DIRECTIONS FOR THIS TASK - Copy every line of the data exactly, keeping out any picture.

Saved data entries
◆ ◆ ◆

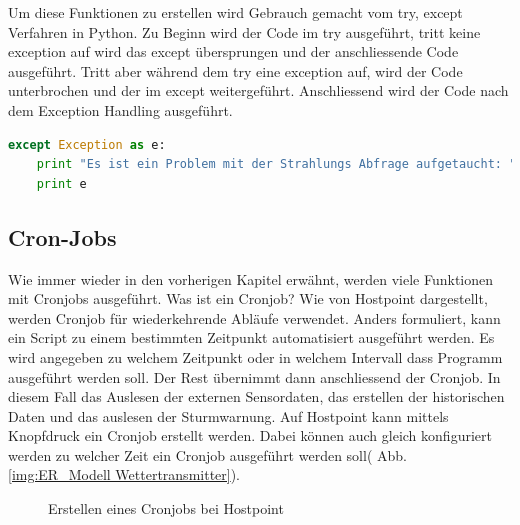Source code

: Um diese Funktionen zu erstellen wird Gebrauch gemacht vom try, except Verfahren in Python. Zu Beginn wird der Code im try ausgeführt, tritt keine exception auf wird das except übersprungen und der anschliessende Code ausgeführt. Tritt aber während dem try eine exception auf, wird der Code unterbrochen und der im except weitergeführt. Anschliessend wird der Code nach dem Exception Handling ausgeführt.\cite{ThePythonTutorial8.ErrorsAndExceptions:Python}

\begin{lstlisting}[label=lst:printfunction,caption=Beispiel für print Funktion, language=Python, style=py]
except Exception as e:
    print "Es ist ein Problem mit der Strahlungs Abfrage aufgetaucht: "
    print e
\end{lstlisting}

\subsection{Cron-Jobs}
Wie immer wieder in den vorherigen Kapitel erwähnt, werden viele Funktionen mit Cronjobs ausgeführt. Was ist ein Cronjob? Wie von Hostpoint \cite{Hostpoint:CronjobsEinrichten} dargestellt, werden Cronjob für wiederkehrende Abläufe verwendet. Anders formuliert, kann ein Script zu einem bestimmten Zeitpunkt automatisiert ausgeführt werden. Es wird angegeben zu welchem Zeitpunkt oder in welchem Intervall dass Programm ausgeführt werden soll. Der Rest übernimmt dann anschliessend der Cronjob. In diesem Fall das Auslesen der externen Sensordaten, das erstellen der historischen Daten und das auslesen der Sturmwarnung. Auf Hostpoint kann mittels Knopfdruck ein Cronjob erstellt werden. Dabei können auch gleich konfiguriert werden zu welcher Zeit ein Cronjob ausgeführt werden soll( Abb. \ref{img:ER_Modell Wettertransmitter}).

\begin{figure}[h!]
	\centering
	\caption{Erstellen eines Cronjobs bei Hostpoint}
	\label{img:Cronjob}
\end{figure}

◆ ◆ ◆

WRITTEN SOLUTION -
Source code

: Um diese Funktionen zu erstellen wird Gebrauch gemacht vom try, except Verfahren in Python. Zu Beginn wird der Code im try ausgeführt, tritt keine exception auf wird das except übersprungen und der anschliessende Code ausgeführt. Tritt aber während dem try eine exception auf, wird der Code unterbrochen und der im except weitergeführt. Anschliessend wird der Code nach dem Exception Handling ausgeführt.\cite{ThePythonTutorial8.ErrorsAndExceptions:Python}

\begin{lstlisting}[label=lst:printfunction,caption=Beispiel für print Funktion, language=Python, style=py]
except Exception as e:
    print "Es ist ein Problem mit der Strahlungs Abfrage aufgetaucht: "
    print e
\end{lstlisting}

\subsection{Cron-Jobs}
Wie immer wieder in den vorherigen Kapitel erwähnt, werden viele Funktionen mit Cronjobs ausgeführt. Was ist ein Cronjob? Wie von Hostpoint \cite{Hostpoint:CronjobsEinrichten} dargestellt, werden Cronjob für wiederkehrende Abläufe verwendet. Anders formuliert, kann ein Script zu einem bestimmten Zeitpunkt automatisiert ausgeführt werden. Es wird angegeben zu welchem Zeitpunkt oder in welchem Intervall dass Programm ausgeführt werden soll. Der Rest übernimmt dann anschliessend der Cronjob. In diesem Fall das Auslesen der externen Sensordaten, das erstellen der historischen Daten und das auslesen der Sturmwarnung. Auf Hostpoint kann mittels Knopfdruck ein Cronjob erstellt werden. Dabei können auch gleich konfiguriert werden zu welcher Zeit ein Cronjob ausgeführt werden soll( Abb. \ref{img:ER_Modell Wettertransmitter}).

\begin{figure}[h!]
	\centering
	\caption{Erstellen eines Cronjobs bei Hostpoint}
	\label{img:Cronjob}
\end{figure}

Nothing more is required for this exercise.